■ Problem
Look for the string "minimal" in the listing below, then copy every line that has it.

══ Records ══

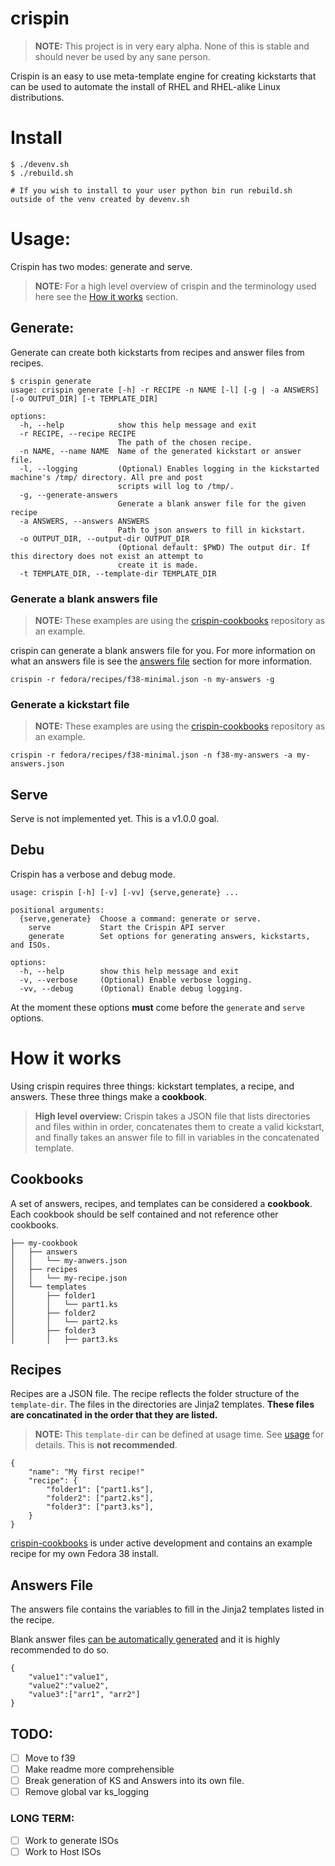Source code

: # crispin

> **NOTE:** This project is in very eary alpha. None of this is stable and should never be used by any sane person.

Crispin is an easy to use meta-template engine for creating kickstarts that can be used to automate the install of RHEL and RHEL-alike Linux distributions.


# Install

```
$ ./devenv.sh
$ ./rebuild.sh

# If you wish to install to your user python bin run rebuild.sh outside of the venv created by devenv.sh
```

# Usage:

Crispin has two modes: generate and serve.

> **NOTE:** For a high level overview of crispin and the terminology used here see the [How it works](#how-it-works) section.

## Generate:

Generate can create both kickstarts from recipes and answer files from recipes.


```
$ crispin generate
usage: crispin generate [-h] -r RECIPE -n NAME [-l] [-g | -a ANSWERS] [-o OUTPUT_DIR] [-t TEMPLATE_DIR]

options:
  -h, --help            show this help message and exit
  -r RECIPE, --recipe RECIPE
                        The path of the chosen recipe.
  -n NAME, --name NAME  Name of the generated kickstart or answer file.
  -l, --logging         (Optional) Enables logging in the kickstarted machine's /tmp/ directory. All pre and post
                        scripts will log to /tmp/.
  -g, --generate-answers
                        Generate a blank answer file for the given recipe
  -a ANSWERS, --answers ANSWERS
                        Path to json answers to fill in kickstart.
  -o OUTPUT_DIR, --output-dir OUTPUT_DIR
                        (Optional default: $PWD) The output dir. If this directory does not exist an attempt to
                        create it is made.
  -t TEMPLATE_DIR, --template-dir TEMPLATE_DIR
```

### Generate a blank answers file

> **NOTE:** These examples are using the [crispin-cookbooks](https://github.com/Smurf/crispin-cookbooks) repository as an example.

crispin can generate a blank answers file for you. For more information on what an answers file is see the [answers file](#answers-file) section for more information.
```
crispin -r fedora/recipes/f38-minimal.json -n my-answers -g
```

### Generate a kickstart file

> **NOTE:** These examples are using the [crispin-cookbooks](https://github.com/Smurf/crispin-cookbooks) repository as an example.

```
crispin -r fedora/recipes/f38-minimal.json -n f38-my-answers -a my-answers.json
```

## Serve

Serve is not implemented yet. This is a v1.0.0 goal.

## Debu

Crispin has a verbose and debug mode.

```
usage: crispin [-h] [-v] [-vv] {serve,generate} ...

positional arguments:
  {serve,generate}  Choose a command: generate or serve.
    serve           Start the Crispin API server
    generate        Set options for generating answers, kickstarts, and ISOs.

options:
  -h, --help        show this help message and exit
  -v, --verbose     (Optional) Enable verbose logging.
  -vv, --debug      (Optional) Enable debug logging.
```

At the moment these options **must** come before the `generate` and `serve` options.

# How it works

Using crispin requires three things: kickstart templates, a recipe, and answers. These three things make a **cookbook**.

> **High level overview:** Crispin takes a JSON file that lists directories and files within in order, concatenates them to create a valid kickstart, and finally takes an answer file to fill in variables in the concatenated template.


## Cookbooks

A set of answers, recipes, and templates can be considered a **cookbook**. Each cookbook should be self contained and not reference other cookbooks.

```
├── my-cookbook
│   ├── answers
│   │   └── my-anwers.json
│   ├── recipes
│   │   └── my-recipe.json
│   └── templates
│       ├── folder1
│       │   └── part1.ks
│       ├── folder2
│       │   └── part2.ks
│       ├── folder3
│       │   ├── part3.ks
```

## Recipes

Recipes are a JSON file. The recipe reflects the folder structure of the `template-dir`. The files in the directories are Jinja2 templates. **These files are concatinated in the order that they are listed.**

> **NOTE:** This `template-dir` can be defined at  usage time. See [usage](#Usage) for details. This is **not recommended**.

```
{    
    "name": "My first recipe!"
    "recipe": {    
        "folder1": ["part1.ks"],
        "folder2": ["part2.ks"],
        "folder3": ["part3.ks"],
    }    
}
```
[crispin-cookbooks](https://github.com/Smurf/crispin-cookbooks) is under active development and contains an example recipe for my own Fedora 38 install.

## Answers File

The answers file contains the variables to fill in the Jinja2 templates listed in the recipe.

Blank answer files [can be automatically generated](#generate-a-blank-answers-file) and it is highly recommended to do so.

```
{
    "value1":"value1",
    "value2":"value2",
    "value3":["arr1", "arr2"]
}
```

## TODO:
- [ ] Move to f39
- [ ] Make readme more comprehensible
- [ ] Break generation of KS and Answers into its own file.
- [ ] Remove global var ks_logging

### LONG TERM:
- [ ] Work to generate ISOs
- [ ] Work to Host ISOs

═══

■ Your solution
crispin -r fedora/recipes/f38-minimal.json -n my-answers -g
crispin -r fedora/recipes/f38-minimal.json -n f38-my-answers -a my-answers.json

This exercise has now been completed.